*** STORED DATA

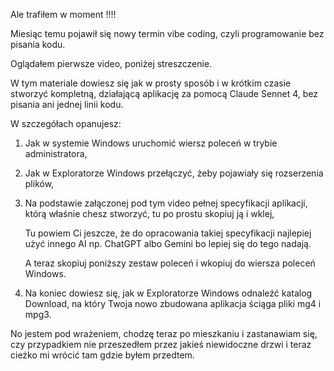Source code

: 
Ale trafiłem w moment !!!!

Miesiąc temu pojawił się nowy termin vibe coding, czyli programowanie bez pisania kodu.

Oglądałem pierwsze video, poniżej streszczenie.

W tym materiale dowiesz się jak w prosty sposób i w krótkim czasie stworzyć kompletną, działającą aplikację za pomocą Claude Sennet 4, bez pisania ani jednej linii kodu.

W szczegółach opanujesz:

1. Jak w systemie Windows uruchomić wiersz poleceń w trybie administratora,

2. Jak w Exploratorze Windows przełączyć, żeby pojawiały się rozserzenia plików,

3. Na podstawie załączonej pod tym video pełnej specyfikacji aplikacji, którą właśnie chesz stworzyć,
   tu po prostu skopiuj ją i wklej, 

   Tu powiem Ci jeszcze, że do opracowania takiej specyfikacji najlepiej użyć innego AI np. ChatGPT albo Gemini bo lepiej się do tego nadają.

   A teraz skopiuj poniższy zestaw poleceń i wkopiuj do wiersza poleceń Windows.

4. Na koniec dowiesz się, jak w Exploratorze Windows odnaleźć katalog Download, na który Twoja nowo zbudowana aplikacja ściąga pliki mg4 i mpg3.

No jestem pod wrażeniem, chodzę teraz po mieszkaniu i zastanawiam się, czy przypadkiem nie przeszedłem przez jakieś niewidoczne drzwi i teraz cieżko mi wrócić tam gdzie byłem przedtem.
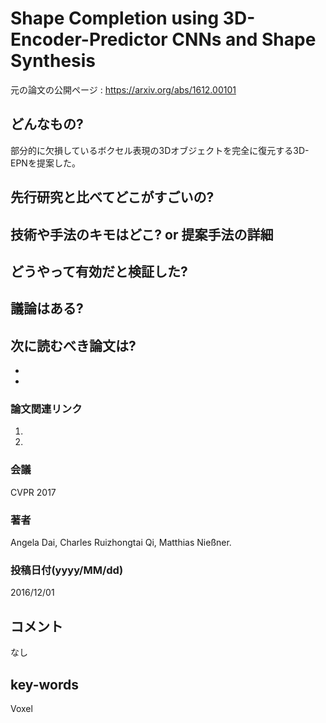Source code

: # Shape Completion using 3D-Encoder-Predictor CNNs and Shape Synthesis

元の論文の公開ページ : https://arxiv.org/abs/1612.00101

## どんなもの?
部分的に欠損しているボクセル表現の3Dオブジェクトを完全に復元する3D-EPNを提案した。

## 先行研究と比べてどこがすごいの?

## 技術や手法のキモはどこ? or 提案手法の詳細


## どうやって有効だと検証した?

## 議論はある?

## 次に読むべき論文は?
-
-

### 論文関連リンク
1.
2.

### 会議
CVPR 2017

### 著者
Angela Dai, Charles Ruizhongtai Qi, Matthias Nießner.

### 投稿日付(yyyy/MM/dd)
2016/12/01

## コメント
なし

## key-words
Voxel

******

■ **YOUR GOAL**
Would you output the data above exactly as written, but with no images?

■ **RESPONSE TO THE EXERCISE**
Source code

: 
Ale trafiłem w moment !!!!

Miesiąc temu pojawił się nowy termin vibe coding, czyli programowanie bez pisania kodu.

Oglądałem pierwsze video, poniżej streszczenie.

W tym materiale dowiesz się jak w prosty sposób i w krótkim czasie stworzyć kompletną, działającą aplikację za pomocą Claude Sennet 4, bez pisania ani jednej linii kodu.

W szczegółach opanujesz:

1. Jak w systemie Windows uruchomić wiersz poleceń w trybie administratora,

2. Jak w Exploratorze Windows przełączyć, żeby pojawiały się rozserzenia plików,

3. Na podstawie załączonej pod tym video pełnej specyfikacji aplikacji, którą właśnie chesz stworzyć,
   tu po prostu skopiuj ją i wklej, 

   Tu powiem Ci jeszcze, że do opracowania takiej specyfikacji najlepiej użyć innego AI np. ChatGPT albo Gemini bo lepiej się do tego nadają.

   A teraz skopiuj poniższy zestaw poleceń i wkopiuj do wiersza poleceń Windows.

4. Na koniec dowiesz się, jak w Exploratorze Windows odnaleźć katalog Download, na który Twoja nowo zbudowana aplikacja ściąga pliki mg4 i mpg3.

No jestem pod wrażeniem, chodzę teraz po mieszkaniu i zastanawiam się, czy przypadkiem nie przeszedłem przez jakieś niewidoczne drzwi i teraz cieżko mi wrócić tam gdzie byłem przedtem.
Source code

: # Shape Completion using 3D-Encoder-Predictor CNNs and Shape Synthesis

元の論文の公開ページ : https://arxiv.org/abs/1612.00101

## どんなもの?
部分的に欠損しているボクセル表現の3Dオブジェクトを完全に復元する3D-EPNを提案した。

## 先行研究と比べてどこがすごいの?

## 技術や手法のキモはどこ? or 提案手法の詳細


## どうやって有効だと検証した?

## 議論はある?

## 次に読むべき論文は?
-
-

### 論文関連リンク
1.
2.

### 会議
CVPR 2017

### 著者
Angela Dai, Charles Ruizhongtai Qi, Matthias Nießner.

### 投稿日付(yyyy/MM/dd)
2016/12/01

## コメント
なし

## key-words
Voxel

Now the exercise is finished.